Es indignante. Me acusaron falsamente de haber contactado al Cónsul del Líbano en marzo, debido a la situación crítica en Medio Oriente, la verdad es que solo me comuniqué con él 3 días antes de la organización del vuelo humanitario que salió del Líbano, Beirut, me vi obligada a comunicarme con él debido a que todos nuestros trámites los realizamos en Beirut, porque no hay representación diplomática chilena en Irak, y ahora resulta que Migraciones pretende manipular la información para cubrir su ineficiencia. Incluso llegaron al extremo de decirme que mi esposo debe salir de Irak por sus propios medios, cuando el objetivo de nuestra lucha es la reunificación familiar, no un escape improvisado.
El nivel de ignorancia es asombroso.
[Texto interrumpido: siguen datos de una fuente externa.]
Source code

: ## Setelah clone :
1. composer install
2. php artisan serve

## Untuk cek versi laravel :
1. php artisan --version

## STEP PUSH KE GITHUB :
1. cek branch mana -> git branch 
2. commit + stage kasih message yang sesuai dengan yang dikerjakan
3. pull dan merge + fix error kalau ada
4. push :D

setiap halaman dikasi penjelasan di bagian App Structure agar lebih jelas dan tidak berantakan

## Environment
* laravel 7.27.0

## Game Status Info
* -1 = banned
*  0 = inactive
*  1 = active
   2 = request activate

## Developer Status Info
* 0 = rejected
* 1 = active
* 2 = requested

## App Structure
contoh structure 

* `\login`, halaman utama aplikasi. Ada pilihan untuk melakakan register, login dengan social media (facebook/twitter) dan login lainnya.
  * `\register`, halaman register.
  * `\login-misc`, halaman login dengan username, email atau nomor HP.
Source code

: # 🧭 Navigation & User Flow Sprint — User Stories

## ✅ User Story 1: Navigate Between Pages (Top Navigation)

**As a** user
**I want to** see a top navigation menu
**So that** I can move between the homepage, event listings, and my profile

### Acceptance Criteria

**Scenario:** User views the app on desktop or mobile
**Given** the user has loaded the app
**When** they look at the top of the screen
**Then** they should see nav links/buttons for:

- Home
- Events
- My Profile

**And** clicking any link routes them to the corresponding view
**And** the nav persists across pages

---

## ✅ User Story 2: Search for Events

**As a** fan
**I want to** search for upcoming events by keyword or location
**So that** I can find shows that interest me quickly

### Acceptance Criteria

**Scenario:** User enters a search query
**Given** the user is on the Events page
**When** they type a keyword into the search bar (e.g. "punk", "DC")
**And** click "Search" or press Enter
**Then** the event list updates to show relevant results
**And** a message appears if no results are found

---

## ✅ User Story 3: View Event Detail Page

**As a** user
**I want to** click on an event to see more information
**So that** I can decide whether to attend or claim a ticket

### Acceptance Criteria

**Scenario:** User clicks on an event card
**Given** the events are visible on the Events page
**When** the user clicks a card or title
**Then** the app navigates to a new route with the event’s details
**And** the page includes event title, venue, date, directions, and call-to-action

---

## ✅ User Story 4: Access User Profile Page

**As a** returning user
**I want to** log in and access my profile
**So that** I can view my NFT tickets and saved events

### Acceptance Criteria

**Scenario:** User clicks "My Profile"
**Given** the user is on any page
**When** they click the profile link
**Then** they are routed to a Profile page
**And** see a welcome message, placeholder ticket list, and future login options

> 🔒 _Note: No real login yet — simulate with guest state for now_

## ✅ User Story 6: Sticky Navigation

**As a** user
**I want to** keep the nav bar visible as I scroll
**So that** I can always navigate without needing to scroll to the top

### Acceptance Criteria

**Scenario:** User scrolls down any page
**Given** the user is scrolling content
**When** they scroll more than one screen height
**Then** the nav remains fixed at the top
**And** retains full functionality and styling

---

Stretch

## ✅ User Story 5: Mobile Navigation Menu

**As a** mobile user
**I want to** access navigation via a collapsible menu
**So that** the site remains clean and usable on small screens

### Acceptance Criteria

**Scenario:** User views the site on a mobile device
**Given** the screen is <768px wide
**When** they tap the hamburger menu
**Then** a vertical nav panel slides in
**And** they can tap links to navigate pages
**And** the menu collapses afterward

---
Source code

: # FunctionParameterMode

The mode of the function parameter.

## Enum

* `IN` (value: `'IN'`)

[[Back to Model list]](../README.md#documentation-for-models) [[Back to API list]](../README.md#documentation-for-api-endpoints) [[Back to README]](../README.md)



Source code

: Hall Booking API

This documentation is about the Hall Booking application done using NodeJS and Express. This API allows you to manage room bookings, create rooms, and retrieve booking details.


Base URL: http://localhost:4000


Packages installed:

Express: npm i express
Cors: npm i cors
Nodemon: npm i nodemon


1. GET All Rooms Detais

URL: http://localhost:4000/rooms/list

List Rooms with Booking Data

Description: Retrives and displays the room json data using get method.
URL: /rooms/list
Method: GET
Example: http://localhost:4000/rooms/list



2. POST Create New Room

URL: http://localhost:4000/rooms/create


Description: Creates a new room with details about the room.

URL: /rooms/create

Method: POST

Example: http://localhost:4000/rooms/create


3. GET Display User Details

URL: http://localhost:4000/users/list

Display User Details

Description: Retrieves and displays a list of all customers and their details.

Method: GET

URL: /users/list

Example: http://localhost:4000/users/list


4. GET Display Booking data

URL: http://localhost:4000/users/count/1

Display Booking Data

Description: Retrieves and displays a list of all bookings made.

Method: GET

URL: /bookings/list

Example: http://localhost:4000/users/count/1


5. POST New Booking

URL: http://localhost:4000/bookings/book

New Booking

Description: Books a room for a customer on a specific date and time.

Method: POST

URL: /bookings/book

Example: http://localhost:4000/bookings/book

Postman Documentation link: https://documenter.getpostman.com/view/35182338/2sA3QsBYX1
Alguien en Migraciones me dijo que había cuatro aeropuertos en Bagdad, cuando en realidad solo hay uno. El resto están en provincias lejanas, fuera del alcance de mi esposo, quien además ha perdido más de 20 kilos debido a esta angustiante espera. Es una falta de respeto absoluta y una muestra de la incapacidad de las autoridades para gestionar los casos humanos con la empatía y seriedad que merecen.
¿Acaso tienen idea de los recursos que hemos gastado en viajes y trámites? Migraciones sugiere que mi esposo viaje a Egipto para tramitar documentos, cuando ya gastamos en un primer intento allí, que fue infructuoso. Después tuvimos que ir a Beirut, donde las gestiones finalmente avanzaron, pero a un altísimo costo emocional y económico. ¿Por qué nos obligan a revivir una y otra vez esta pesadilla burocrática?
La única opción que nos queda parece ser, es que las familias que hacemos las cosas bien, nos cansemos y yo, como chilena, tenga que emigrar al Medio Oriente en medio de un conflicto, solo para poder estar con mi esposo. Es un sinsentido. Mientras tanto, miles de indocumentados y delincuentes entran a Chile sin mayor control, y las familias legales, con matrimonios inscritos en el país, seguimos sufriendo la separación.
No hablo solo por mí. Somos muchas las mujeres que nos vemos obligadas a mantener matrimonios a distancia, viajando a otros países para ver a nuestros esposos. En mi caso, no he podido ver a mi esposo desde febrero, únicamente a través de videollamadas, debido a las restricciones aéreas. Él no quiere que me exponga a los peligros actuales en la región, pero ¿qué otra opción nos deja?
Exijo respuestas. Exijo que nuestra realidad sea visibilizada. Exijo empatía y, sobre todo, acción por parte de Migraciones. No podemos seguir soportando esta falta de humanidad. Las familias merecemos estar juntas. Queremos ser escuchadas y obtener las respuestas que por derecho nos corresponden.
Atentamente
Vanessa Al Araji

Vanessa: En Chile se les va a seguir dando prioridad a la inmigracion ilegal, dado que esta clase politica decadente entrego a Chile a organismos internacionales en el año 2015, firmando la Agenda 2030 con sus diecisietes postulados. Ademas, mire como esta Occidente, y entendera que los actuales dirigentes politicos occidentales son: ignorantes, reaccionarios e ideologizados, con ideas retrogradas con olor a naftalina. Y de eso Chile no es la excepcion. Desgraciadamente lo que usted ha experimentado, es lo que muchos chilenos deben vivir. La improvisacion, la ignorancia y la imoperancia es parte del nutrido repertorio de la antigua y actual dirigencia politica de nuestra nacion.